I don’t know if this is the right place to put this but hey. Just need to vent. Me and my mother used to have the best relationship... that’s until she started dating, she would forget I exist when her boyfriends came around. Plus I was the only child at the time. Now years later she had another child and I also had my own child and is pregnant with my second. Me and my moms relationship is very ROCKY. She is with this guy and during my first pregnancy he almost got me arrested, he turned my mom against me, she starved me, abused me, and always called the cops on me. Deep down inside my heart I feel my mom is jealous of me. Not financially jealous of course. But jealous for 2 reasons. 1. That I’m about to get pregnant easily, not easy but it’s not difficult, and she wants to have a baby with her boyfriend. Why? I don’t know. She can barely take care of the 2 she has. So whenever I’m pregnant her jealousy shows. 2. My younger sister has autism and my daughter does not. Mind you I’m a first time mom, so when my daughter does and says new things I’m excited and tell her. She told me she doesn’t want to hear it because her child isn’t able to do that. 😑 but when my sister says a new word she’s so excited and want to tell me.
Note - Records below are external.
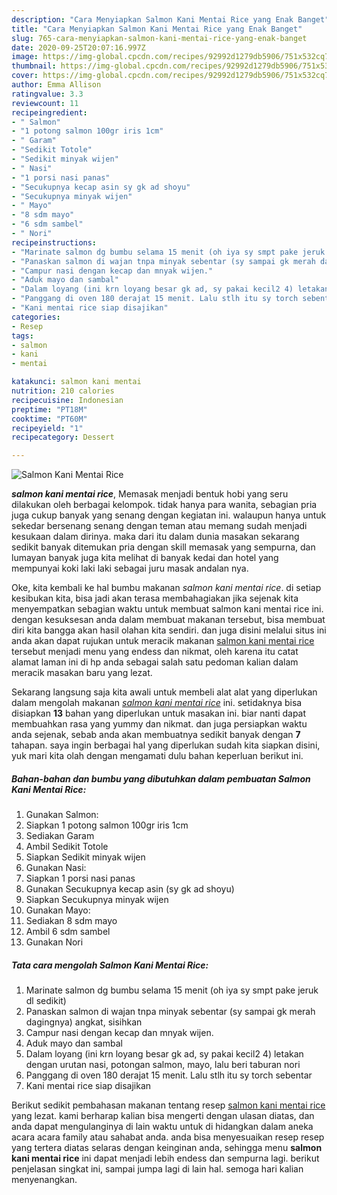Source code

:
 ```yaml
---
description: "Cara Menyiapkan Salmon Kani Mentai Rice yang Enak Banget"
title: "Cara Menyiapkan Salmon Kani Mentai Rice yang Enak Banget"
slug: 765-cara-menyiapkan-salmon-kani-mentai-rice-yang-enak-banget
date: 2020-09-25T20:07:16.997Z
image: https://img-global.cpcdn.com/recipes/92992d1279db5906/751x532cq70/salmon-kani-mentai-rice-foto-resep-utama.jpg
thumbnail: https://img-global.cpcdn.com/recipes/92992d1279db5906/751x532cq70/salmon-kani-mentai-rice-foto-resep-utama.jpg
cover: https://img-global.cpcdn.com/recipes/92992d1279db5906/751x532cq70/salmon-kani-mentai-rice-foto-resep-utama.jpg
author: Emma Allison
ratingvalue: 3.3
reviewcount: 11
recipeingredient:
- " Salmon"
- "1 potong salmon 100gr iris 1cm"
- " Garam"
- "Sedikit Totole"
- "Sedikit minyak wijen"
- " Nasi"
- "1 porsi nasi panas"
- "Secukupnya kecap asin sy gk ad shoyu"
- "Secukupnya minyak wijen"
- " Mayo"
- "8 sdm mayo"
- "6 sdm sambel"
- " Nori"
recipeinstructions:
- "Marinate salmon dg bumbu selama 15 menit (oh iya sy smpt pake jeruk dl sedikit)"
- "Panaskan salmon di wajan tnpa minyak sebentar (sy sampai gk merah dagingnya) angkat, sisihkan"
- "Campur nasi dengan kecap dan mnyak wijen."
- "Aduk mayo dan sambal"
- "Dalam loyang (ini krn loyang besar gk ad, sy pakai kecil2 4) letakan dengan urutan nasi, potongan salmon, mayo, lalu beri taburan nori"
- "Panggang di oven 180 derajat 15 menit. Lalu stlh itu sy torch sebentar"
- "Kani mentai rice siap disajikan"
categories:
- Resep
tags:
- salmon
- kani
- mentai

katakunci: salmon kani mentai 
nutrition: 210 calories
recipecuisine: Indonesian
preptime: "PT18M"
cooktime: "PT60M"
recipeyield: "1"
recipecategory: Dessert

---
```



![Salmon Kani Mentai Rice](https://img-global.cpcdn.com/recipes/92992d1279db5906/751x532cq70/salmon-kani-mentai-rice-foto-resep-utama.jpg)

<b><i>salmon kani mentai rice</i></b>, Memasak menjadi bentuk hobi yang seru dilakukan oleh berbagai kelompok. tidak hanya para wanita, sebagian pria juga cukup banyak yang senang dengan kegiatan ini. walaupun hanya untuk sekedar bersenang senang dengan teman atau memang sudah menjadi kesukaan dalam dirinya. maka dari itu dalam dunia masakan sekarang sedikit banyak ditemukan pria dengan skill memasak yang sempurna, dan lumayan banyak juga kita melihat di banyak kedai dan hotel yang mempunyai koki laki laki sebagai juru masak andalan nya.



Oke, kita kembali ke hal bumbu makanan <i>salmon kani mentai rice</i>. di setiap kesibukan kita, bisa jadi akan terasa membahagiakan jika sejenak kita menyempatkan sebagian waktu untuk membuat salmon kani mentai rice ini. dengan kesuksesan anda dalam membuat makanan tersebut, bisa membuat diri kita bangga akan hasil olahan kita sendiri. dan juga disini melalui situs ini anda akan dapat rujukan untuk meracik makanan <u>salmon kani mentai rice</u> tersebut menjadi menu yang endess dan nikmat, oleh karena itu catat alamat laman ini di hp anda sebagai salah satu pedoman kalian dalam meracik masakan baru yang lezat.


Sekarang langsung saja kita awali untuk membeli alat alat yang diperlukan dalam mengolah makanan <u><i>salmon kani mentai rice</i></u> ini. setidaknya bisa disiapkan <b>13</b> bahan yang diperlukan untuk masakan ini. biar nanti dapat membuahkan rasa yang yummy dan nikmat. dan juga persiapkan waktu anda sejenak, sebab anda akan membuatnya sedikit banyak dengan <b>7</b> tahapan. saya ingin berbagai hal yang diperlukan sudah kita siapkan disini, yuk mari kita olah dengan mengamati dulu bahan keperluan berikut ini.

<!--inarticleads1-->

##### Bahan-bahan dan bumbu yang dibutuhkan dalam pembuatan Salmon Kani Mentai Rice:

1. Gunakan  Salmon:
1. Siapkan 1 potong salmon 100gr iris 1cm
1. Sediakan  Garam
1. Ambil Sedikit Totole
1. Siapkan Sedikit minyak wijen
1. Gunakan  Nasi:
1. Siapkan 1 porsi nasi panas
1. Gunakan Secukupnya kecap asin (sy gk ad shoyu)
1. Siapkan Secukupnya minyak wijen
1. Gunakan  Mayo:
1. Sediakan 8 sdm mayo
1. Ambil 6 sdm sambel
1. Gunakan  Nori




<!--inarticleads2-->

##### Tata cara mengolah Salmon Kani Mentai Rice:

1. Marinate salmon dg bumbu selama 15 menit (oh iya sy smpt pake jeruk dl sedikit)
1. Panaskan salmon di wajan tnpa minyak sebentar (sy sampai gk merah dagingnya) angkat, sisihkan
1. Campur nasi dengan kecap dan mnyak wijen.
1. Aduk mayo dan sambal
1. Dalam loyang (ini krn loyang besar gk ad, sy pakai kecil2 4) letakan dengan urutan nasi, potongan salmon, mayo, lalu beri taburan nori
1. Panggang di oven 180 derajat 15 menit. Lalu stlh itu sy torch sebentar
1. Kani mentai rice siap disajikan




Berikut sedikit pembahasan makanan tentang resep <u>salmon kani mentai rice</u> yang lezat. kami berharap kalian bisa mengerti dengan ulasan diatas, dan anda dapat mengulanginya di lain waktu untuk di hidangkan dalam aneka acara acara family atau sahabat anda. anda bisa menyesuaikan resep resep yang tertera diatas selaras dengan keinginan anda, sehingga menu <b>salmon kani mentai rice</b> ini dapat menjadi lebih endess dan sempurna lagi. berikut penjelasan singkat ini, sampai jumpa lagi di lain hal. semoga hari kalian menyenangkan.
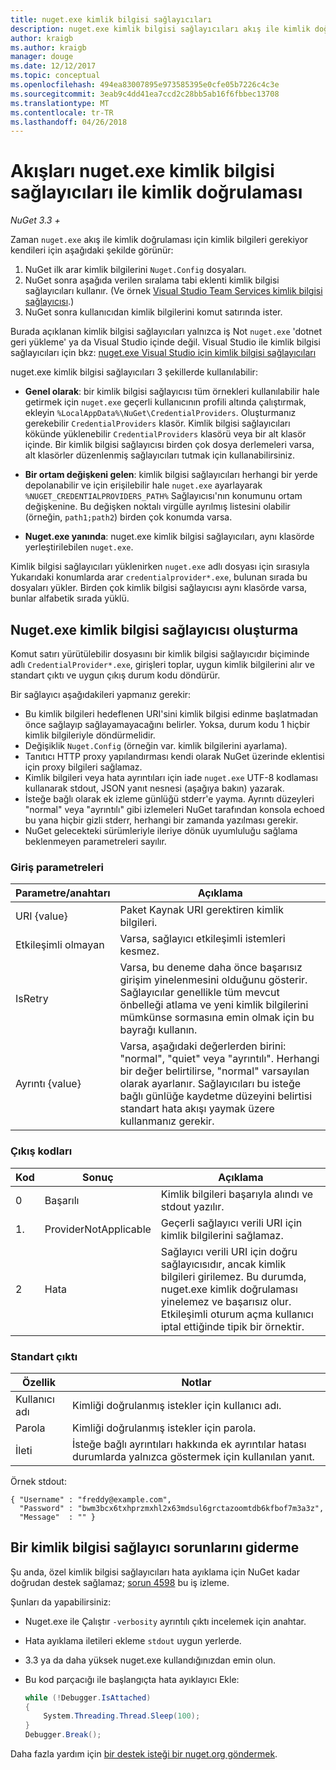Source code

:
 ```yaml
---
title: nuget.exe kimlik bilgisi sağlayıcıları
description: nuget.exe kimlik bilgisi sağlayıcıları akış ile kimlik doğrulaması ve belirli kurallarına uygun komut satırı yürütülebilir dosyalar uygulanır.
author: kraigb
ms.author: kraigb
manager: douge
ms.date: 12/12/2017
ms.topic: conceptual
ms.openlocfilehash: 494ea83007895e973585395e0cfe05b7226c4c3e
ms.sourcegitcommit: 3eab9c4dd41ea7ccd2c28bb5ab16f6fbbec13708
ms.translationtype: MT
ms.contentlocale: tr-TR
ms.lasthandoff: 04/26/2018
---
```

# <a name="authenticating-feeds-with-nugetexe-credential-providers"></a>Akışları nuget.exe kimlik bilgisi sağlayıcıları ile kimlik doğrulaması

*NuGet 3.3 +*

Zaman `nuget.exe` akış ile kimlik doğrulaması için kimlik bilgileri gerekiyor kendileri için aşağıdaki şekilde görünür:

1. NuGet ilk arar kimlik bilgilerini `Nuget.Config` dosyaları.
1. NuGet sonra aşağıda verilen sıralama tabi eklenti kimlik bilgisi sağlayıcıları kullanır. (Ve örnek [Visual Studio Team Services kimlik bilgisi sağlayıcısı](https://www.visualstudio.com/docs/package/get-started/nuget/auth#vsts-credential-provider).)
1. NuGet sonra kullanıcıdan kimlik bilgilerini komut satırında ister.

Burada açıklanan kimlik bilgisi sağlayıcıları yalnızca iş Not `nuget.exe` 'dotnet geri yükleme' ya da Visual Studio içinde değil. Visual Studio ile kimlik bilgisi sağlayıcıları için bkz: [nuget.exe Visual Studio için kimlik bilgisi sağlayıcıları](nuget-credential-providers-for-visual-studio.md)

nuget.exe kimlik bilgisi sağlayıcıları 3 şekillerde kullanılabilir:

- **Genel olarak**: bir kimlik bilgisi sağlayıcısı tüm örnekleri kullanılabilir hale getirmek için `nuget.exe` geçerli kullanıcının profili altında çalıştırmak, ekleyin `%LocalAppData%\NuGet\CredentialProviders`. Oluşturmanız gerekebilir `CredentialProviders` klasör. Kimlik bilgisi sağlayıcıları kökünde yüklenebilir `CredentialProviders` klasörü veya bir alt klasör içinde. Bir kimlik bilgisi sağlayıcısı birden çok dosya derlemeleri varsa, alt klasörler düzenlenmiş sağlayıcıları tutmak için kullanabilirsiniz.

- **Bir ortam değişkeni gelen**: kimlik bilgisi sağlayıcıları herhangi bir yerde depolanabilir ve için erişilebilir hale `nuget.exe` ayarlayarak `%NUGET_CREDENTIALPROVIDERS_PATH%` Sağlayıcısı'nın konumunu ortam değişkenine. Bu değişken noktalı virgülle ayrılmış listesini olabilir (örneğin, `path1;path2`) birden çok konumda varsa.

- **Nuget.exe yanında**: nuget.exe kimlik bilgisi sağlayıcıları, aynı klasörde yerleştirilebilen `nuget.exe`.

Kimlik bilgisi sağlayıcıları yüklenirken `nuget.exe` adlı dosyası için sırasıyla Yukarıdaki konumlarda arar `credentialprovider*.exe`, bulunan sırada bu dosyaları yükler. Birden çok kimlik bilgisi sağlayıcısı aynı klasörde varsa, bunlar alfabetik sırada yüklü.

## <a name="creating-a-nugetexe-credential-provider"></a>Nuget.exe kimlik bilgisi sağlayıcısı oluşturma

Komut satırı yürütülebilir dosyasını bir kimlik bilgisi sağlayıcıdır biçiminde adlı `CredentialProvider*.exe`, girişleri toplar, uygun kimlik bilgilerini alır ve standart çıktı ve uygun çıkış durum kodu döndürür.

Bir sağlayıcı aşağıdakileri yapmanız gerekir:

- Bu kimlik bilgileri hedeflenen URI'sini kimlik bilgisi edinme başlatmadan önce sağlayıp sağlayamayacağını belirler. Yoksa, durum kodu 1 hiçbir kimlik bilgileriyle döndürmelidir.
- Değişiklik `Nuget.Config` (örneğin var. kimlik bilgilerini ayarlama).
- Tanıtıcı HTTP proxy yapılandırması kendi olarak NuGet üzerinde eklentisi için proxy bilgileri sağlamaz.
- Kimlik bilgileri veya hata ayrıntıları için iade `nuget.exe` UTF-8 kodlaması kullanarak stdout, JSON yanıt nesnesi (aşağıya bakın) yazarak.
- İsteğe bağlı olarak ek izleme günlüğü stderr'e yayma. Ayrıntı düzeyleri "normal" veya "ayrıntılı" gibi izlemeleri NuGet tarafından konsola echoed bu yana hiçbir gizli stderr, herhangi bir zamanda yazılması gerekir.
- NuGet gelecekteki sürümleriyle ileriye dönük uyumluluğu sağlama beklenmeyen parametreleri sayılır.

### <a name="input-parameters"></a>Giriş parametreleri

| Parametre/anahtarı |Açıklama|
|----------------|-----------|
| URI {value} | Paket Kaynak URI gerektiren kimlik bilgileri.|
| Etkileşimli olmayan | Varsa, sağlayıcı etkileşimli istemleri kesmez. |
| IsRetry | Varsa, bu deneme daha önce başarısız girişim yinelenmesini olduğunu gösterir. Sağlayıcılar genellikle tüm mevcut önbelleği atlama ve yeni kimlik bilgilerini mümkünse sormasına emin olmak için bu bayrağı kullanın.|
| Ayrıntı {value} | Varsa, aşağıdaki değerlerden birini: "normal", "quiet" veya "ayrıntılı". Herhangi bir değer belirtilirse, "normal" varsayılan olarak ayarlanır. Sağlayıcıları bu isteğe bağlı günlüğe kaydetme düzeyini belirtisi standart hata akışı yaymak üzere kullanmanız gerekir. |

### <a name="exit-codes"></a>Çıkış kodları

| Kod |Sonuç | Açıklama |
|----------------|-----------|-----------|
| 0 | Başarılı | Kimlik bilgileri başarıyla alındı ve stdout yazılır.|
| 1. | ProviderNotApplicable | Geçerli sağlayıcı verili URI için kimlik bilgilerini sağlamaz.|
| 2 | Hata | Sağlayıcı verili URI için doğru sağlayıcısıdır, ancak kimlik bilgileri girilemez. Bu durumda, nuget.exe kimlik doğrulaması yinelemez ve başarısız olur. Etkileşimli oturum açma kullanıcı iptal ettiğinde tipik bir örnektir. |

### <a name="standard-output"></a>Standart çıktı

| Özellik |Notlar|
|----------------|-----------|
| Kullanıcı adı | Kimliği doğrulanmış istekler için kullanıcı adı.|
| Parola | Kimliği doğrulanmış istekler için parola.|
| İleti | İsteğe bağlı ayrıntıları hakkında ek ayrıntılar hatası durumlarda yalnızca göstermek için kullanılan yanıt. |

Örnek stdout:

    { "Username" : "freddy@example.com",
      "Password" : "bwm3bcx6txhprzmxhl2x63mdsul6grctazoomtdb6kfbof7m3a3z",
      "Message"  : "" }

## <a name="troubleshooting-a-credential-provider"></a>Bir kimlik bilgisi sağlayıcı sorunlarını giderme

Şu anda, özel kimlik bilgisi sağlayıcıları hata ayıklama için NuGet kadar doğrudan destek sağlamaz; [sorun 4598](https://github.com/NuGet/Home/issues/4598) bu iş izleme.

Şunları da yapabilirsiniz:

- Nuget.exe ile Çalıştır `-verbosity` ayrıntılı çıktı incelemek için anahtar.
- Hata ayıklama iletileri ekleme `stdout` uygun yerlerde.
- 3.3 ya da daha yüksek nuget.exe kullandığınızdan emin olun.
- Bu kod parçacığı ile başlangıçta hata ayıklayıcı Ekle:

    ```cs
    while (!Debugger.IsAttached)
    {
        System.Threading.Thread.Sleep(100);
    }
    Debugger.Break();
    ```

Daha fazla yardım için [bir destek isteği bir nuget.org göndermek](https://www.nuget.org/policies/Contact).
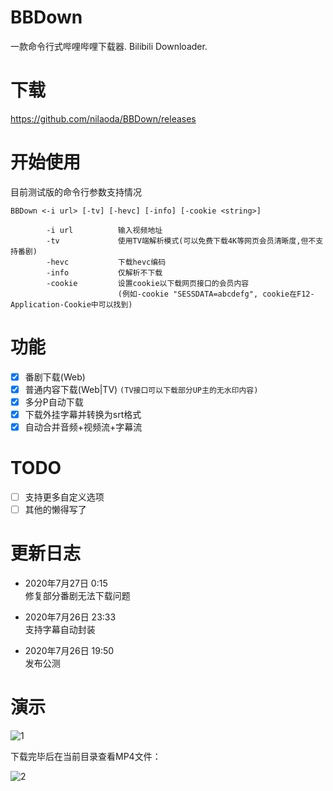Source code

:# BBDown
一款命令行式哔哩哔哩下载器. Bilibili Downloader.

# 下载
https://github.com/nilaoda/BBDown/releases

# 开始使用
目前测试版的命令行参数支持情况
```
BBDown <-i url> [-tv] [-hevc] [-info] [-cookie <string>]

        -i url          输入视频地址
        -tv             使用TV端解析模式(可以免费下载4K等网页会员清晰度,但不支持番剧)
        -hevc           下载hevc编码
        -info           仅解析不下载
        -cookie         设置cookie以下载网页接口的会员内容
                        (例如-cookie "SESSDATA=abcdefg", cookie在F12-Application-Cookie中可以找到)
```

# 功能
- [x] 番剧下载(Web)
- [x] 普通内容下载(Web|TV) `(TV接口可以下载部分UP主的无水印内容)`
- [x] 多分P自动下载
- [x] 下载外挂字幕并转换为srt格式
- [x] 自动合并音频+视频流+字幕流

# TODO
- [ ] 支持更多自定义选项
- [ ] 其他的懒得写了

# 更新日志
* 2020年7月27日 0:15  
  修复部分番剧无法下载问题
  
* 2020年7月26日 23:33  
  支持字幕自动封装
  
* 2020年7月26日 19:50  
  发布公测
  
# 演示
![1](https://user-images.githubusercontent.com/20772925/88478847-fe263580-cf7d-11ea-8ad3-b37ceb99fb92.gif)

下载完毕后在当前目录查看MP4文件：

![2](https://user-images.githubusercontent.com/20772925/88478901-5e1cdc00-cf7e-11ea-97c1-154b9226564e.png)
I started giving her the same replies she gives me... “‘oh okay”. And she doesn’t like it. She doesn’t treat my daughter like her grandchild, she’s always kicking my daughter out of her room, she lets my sister hit my daughter and her excuse is “ she doesn’t under “ when my daughter hits my sister it’s “ get her, why are you letting her hit her “. She always wants my daughter to share her things with my sis but doesn’t want my sister to share with my daughter. My sister pulls my daughter long hair “‘oh she doesn’t understand “ moral of the story is I feel my mom is jealous of me and my daughter and it’s sad that I feel this way but I’m starting to notice it more and more.

LONG VENT SESSION I KNOW! I’m sorry, I just needed to get this out.